[STUDY MATERIAL Boundary: Start]
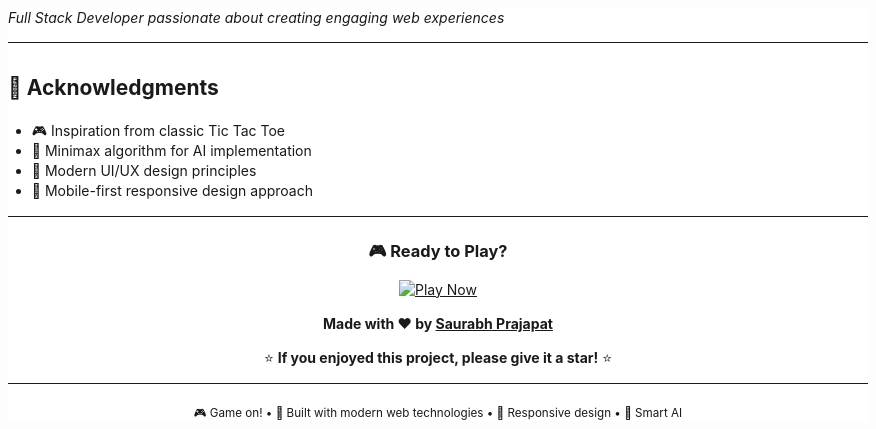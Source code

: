 *Full Stack Developer passionate about creating engaging web experiences*

</div>

---

## 🙏 Acknowledgments

- 🎮 Inspiration from classic Tic Tac Toe
- 🧠 Minimax algorithm for AI implementation
- 🎨 Modern UI/UX design principles
- 📱 Mobile-first responsive design approach

---

<div align="center">

### 🎮 **Ready to Play?**

[![Play Now](https://img.shields.io/badge/🎯_PLAY_NOW-Start_Game-2563eb?style=for-the-badge&size=large)](https://tic-tac-toe-ui-virid.vercel.app/)

**Made with ❤️ by [Saurabh Prajapat](https://github.com/saurabhduhariya)**

⭐ **If you enjoyed this project, please give it a star!** ⭐

</div>

---

<div align="center">
<sub>🎮 Game on! • 🚀 Built with modern web technologies • 📱 Responsive design • 🧠 Smart AI</sub>
</div>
[STUDY MATERIAL Boundary: End]
The task calls for all records to be set down precisely, excluding any images.

> [WORKED SOLUTION]:
Source code

: *Full Stack Developer passionate about creating engaging web experiences*

</div>

---

## 🙏 Acknowledgments

- 🎮 Inspiration from classic Tic Tac Toe
- 🧠 Minimax algorithm for AI implementation
- 🎨 Modern UI/UX design principles
- 📱 Mobile-first responsive design approach

---

<div align="center">

### 🎮 **Ready to Play?**

[![Play Now](https://img.shields.io/badge/🎯_PLAY_NOW-Start_Game-2563eb?style=for-the-badge&size=large)](https://tic-tac-toe-ui-virid.vercel.app/)

**Made with ❤️ by [Saurabh Prajapat](https://github.com/saurabhduhariya)**

⭐ **If you enjoyed this project, please give it a star!** ⭐

</div>

---

<div align="center">
<sub>🎮 Game on! • 🚀 Built with modern web technologies • 📱 Responsive design • 🧠 Smart AI</sub>
</div>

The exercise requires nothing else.